Narimane Hadj-Hamou says the most rewarding thing in her career was founding a center dedicated to training academics in advanced teaching methods.
Hadj-Hamou, an Algerian-American academic, set up the Center for Learning Innovations and Customized Knowledge Solutions (CLICKS) in 2012 to focus on developing educational policies for universities. The center has offices in Dubai and the United Kingdom.
“Training academics helps higher education institutions develop an internal quality culture, and promote student-centered, technology-enabled and results-based teaching and learning strategies,” she wrote in an email.
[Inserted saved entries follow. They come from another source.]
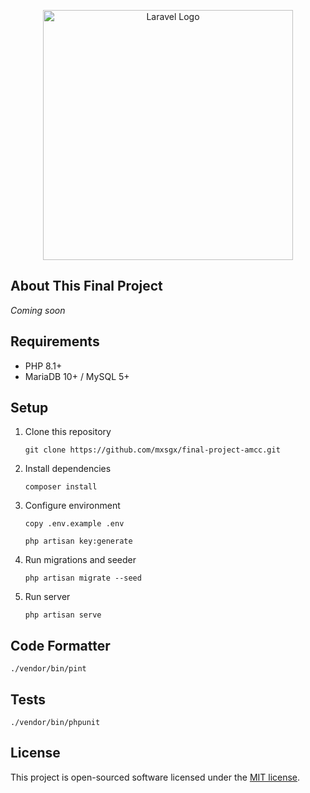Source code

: <p align="center"><a href="https://laravel.com" target="_blank"><img src="https://raw.githubusercontent.com/laravel/art/master/logo-lockup/5%20SVG/2%20CMYK/1%20Full%20Color/laravel-logolockup-cmyk-red.svg" width="400" alt="Laravel Logo"></a></p>

## About This Final Project

_Coming soon_

## Requirements

- PHP 8.1+
- MariaDB 10+ / MySQL 5+

## Setup

1. Clone this repository
    ```shell
    git clone https://github.com/mxsgx/final-project-amcc.git
    ```

2. Install dependencies
    ```shell
    composer install
    ```

3. Configure environment
    ```shell
   copy .env.example .env
   ```
   ```shell
   php artisan key:generate
   ```

4. Run migrations and seeder
    ```shell
   php artisan migrate --seed
    ```

5. Run server
    ```shell
   php artisan serve
    ```

## Code Formatter

```shell
./vendor/bin/pint
```

## Tests

```shell
./vendor/bin/phpunit
```

## License

This project is open-sourced software licensed under the [MIT license](https://opensource.org/licenses/MIT).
Hailed by Forbes Middle East in 2014 as one of the 200 most powerful Arab women, Hadj-Hamou has over the past decade met with thousands of Arab academics to discuss how modern universities can help build a knowledge-based economy and thus help build better societies.
Founding and leading CLICKS “was probably the most rewarding thing in my career,” she said, “because it gave me the opportunity to learn about different educational systems and then try to better understand local requirements and develop policies and solutions that truly fit educational needs.”
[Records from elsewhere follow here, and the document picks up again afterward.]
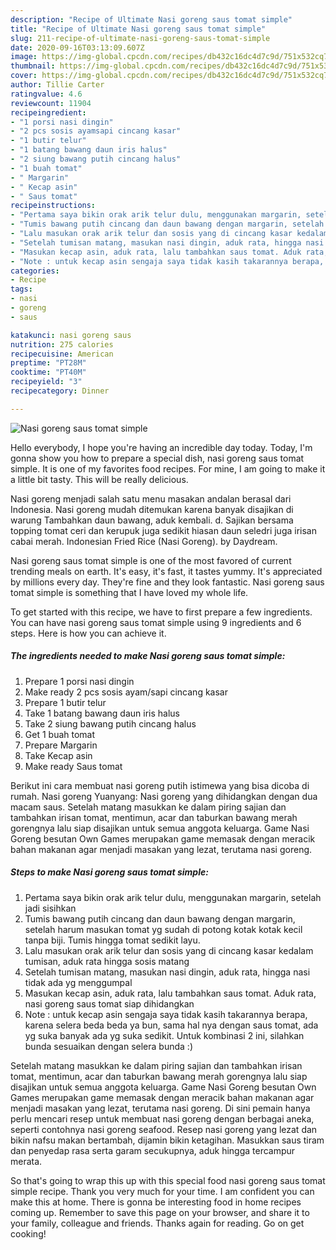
 ```yaml
---
description: "Recipe of Ultimate Nasi goreng saus tomat simple"
title: "Recipe of Ultimate Nasi goreng saus tomat simple"
slug: 211-recipe-of-ultimate-nasi-goreng-saus-tomat-simple
date: 2020-09-16T03:13:09.607Z
image: https://img-global.cpcdn.com/recipes/db432c16dc4d7c9d/751x532cq70/nasi-goreng-saus-tomat-simple-foto-resep-utama.jpg
thumbnail: https://img-global.cpcdn.com/recipes/db432c16dc4d7c9d/751x532cq70/nasi-goreng-saus-tomat-simple-foto-resep-utama.jpg
cover: https://img-global.cpcdn.com/recipes/db432c16dc4d7c9d/751x532cq70/nasi-goreng-saus-tomat-simple-foto-resep-utama.jpg
author: Tillie Carter
ratingvalue: 4.6
reviewcount: 11904
recipeingredient:
- "1 porsi nasi dingin"
- "2 pcs sosis ayamsapi cincang kasar"
- "1 butir telur"
- "1 batang bawang daun iris halus"
- "2 siung bawang putih cincang halus"
- "1 buah tomat"
- " Margarin"
- " Kecap asin"
- " Saus tomat"
recipeinstructions:
- "Pertama saya bikin orak arik telur dulu, menggunakan margarin, setelah jadi sisihkan"
- "Tumis bawang putih cincang dan daun bawang dengan margarin, setelah harum masukan tomat yg sudah di potong kotak kotak kecil tanpa biji. Tumis hingga tomat sedikit layu."
- "Lalu masukan orak arik telur dan sosis yang di cincang kasar kedalam tumisan, aduk rata hingga sosis matang"
- "Setelah tumisan matang, masukan nasi dingin, aduk rata, hingga nasi tidak ada yg menggumpal"
- "Masukan kecap asin, aduk rata, lalu tambahkan saus tomat. Aduk rata, nasi goreng saus tomat siap dihidangkan"
- "Note : untuk kecap asin sengaja saya tidak kasih takarannya berapa, karena selera beda beda ya bun, sama hal nya dengan saus tomat, ada yg suka banyak ada yg suka sedikit. Untuk kombinasi 2 ini, silahkan bunda sesuaikan dengan selera bunda :)"
categories:
- Recipe
tags:
- nasi
- goreng
- saus

katakunci: nasi goreng saus 
nutrition: 275 calories
recipecuisine: American
preptime: "PT28M"
cooktime: "PT40M"
recipeyield: "3"
recipecategory: Dinner

---
```



![Nasi goreng saus tomat simple](https://img-global.cpcdn.com/recipes/db432c16dc4d7c9d/751x532cq70/nasi-goreng-saus-tomat-simple-foto-resep-utama.jpg)

Hello everybody, I hope you're having an incredible day today. Today, I'm gonna show you how to prepare a special dish, nasi goreng saus tomat simple. It is one of my favorites food recipes. For mine, I am going to make it a little bit tasty. This will be really delicious.

Nasi goreng menjadi salah satu menu masakan andalan berasal dari Indonesia. Nasi goreng mudah ditemukan karena banyak disajikan di warung Tambahkan daun bawang, aduk kembali. d. Sajikan bersama topping tomat ceri dan kerupuk juga sedikit hiasan daun seledri juga irisan cabai merah. Indonesian Fried Rice (Nasi Goreng). by Daydream.

Nasi goreng saus tomat simple is one of the most favored of current trending meals on earth. It's easy, it's fast, it tastes yummy. It's appreciated by millions every day. They're fine and they look fantastic. Nasi goreng saus tomat simple is something that I have loved my whole life.


To get started with this recipe, we have to first prepare a few ingredients. You can have nasi goreng saus tomat simple using 9 ingredients and 6 steps. Here is how you can achieve it.

<!--inarticleads1-->

##### The ingredients needed to make Nasi goreng saus tomat simple:

1. Prepare 1 porsi nasi dingin
1. Make ready 2 pcs sosis ayam/sapi cincang kasar
1. Prepare 1 butir telur
1. Take 1 batang bawang daun iris halus
1. Take 2 siung bawang putih cincang halus
1. Get 1 buah tomat
1. Prepare  Margarin
1. Take  Kecap asin
1. Make ready  Saus tomat


Berikut ini cara membuat nasi goreng putih istimewa yang bisa dicoba di rumah. Nasi goreng Yuanyang: Nasi goreng yang dihidangkan dengan dua macam saus. Setelah matang masukkan ke dalam piring sajian dan tambahkan irisan tomat, mentimun, acar dan taburkan bawang merah gorengnya lalu siap disajikan untuk semua anggota keluarga. Game Nasi Goreng besutan Own Games merupakan game memasak dengan meracik bahan makanan agar menjadi masakan yang lezat, terutama nasi goreng. 

<!--inarticleads2-->

##### Steps to make Nasi goreng saus tomat simple:

1. Pertama saya bikin orak arik telur dulu, menggunakan margarin, setelah jadi sisihkan
1. Tumis bawang putih cincang dan daun bawang dengan margarin, setelah harum masukan tomat yg sudah di potong kotak kotak kecil tanpa biji. Tumis hingga tomat sedikit layu.
1. Lalu masukan orak arik telur dan sosis yang di cincang kasar kedalam tumisan, aduk rata hingga sosis matang
1. Setelah tumisan matang, masukan nasi dingin, aduk rata, hingga nasi tidak ada yg menggumpal
1. Masukan kecap asin, aduk rata, lalu tambahkan saus tomat. Aduk rata, nasi goreng saus tomat siap dihidangkan
1. Note : untuk kecap asin sengaja saya tidak kasih takarannya berapa, karena selera beda beda ya bun, sama hal nya dengan saus tomat, ada yg suka banyak ada yg suka sedikit. Untuk kombinasi 2 ini, silahkan bunda sesuaikan dengan selera bunda :)


Setelah matang masukkan ke dalam piring sajian dan tambahkan irisan tomat, mentimun, acar dan taburkan bawang merah gorengnya lalu siap disajikan untuk semua anggota keluarga. Game Nasi Goreng besutan Own Games merupakan game memasak dengan meracik bahan makanan agar menjadi masakan yang lezat, terutama nasi goreng. Di sini pemain hanya perlu mencari resep untuk membuat nasi goreng dengan berbagai aneka, seperti contohnya nasi goreng seafood. Resep nasi goreng yang lezat dan bikin nafsu makan bertambah, dijamin bikin ketagihan. Masukkan saus tiram dan penyedap rasa serta garam secukupnya, aduk hingga tercampur merata. 

So that's going to wrap this up with this special food nasi goreng saus tomat simple recipe. Thank you very much for your time. I am confident you can make this at home. There is gonna be interesting food in home recipes coming up. Remember to save this page on your browser, and share it to your family, colleague and friends. Thanks again for reading. Go on get cooking!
In her education journey, Hadj-Hamou moved between the United States, the United Arab Emirates, Kuwait and Algeria, gaining a special vision of the nature of the role that higher education institutions must play. She believes that a contemporary university should transcend its traditional roles, in teaching and research alike, to develop and have a greater impact on local communities.
“I think that the main obstacle to the development of Arab universities’ working strategy lies in the need for more autonomy at the system level, to be more responsive to the changing world and interact with the latest educational systems,” she said.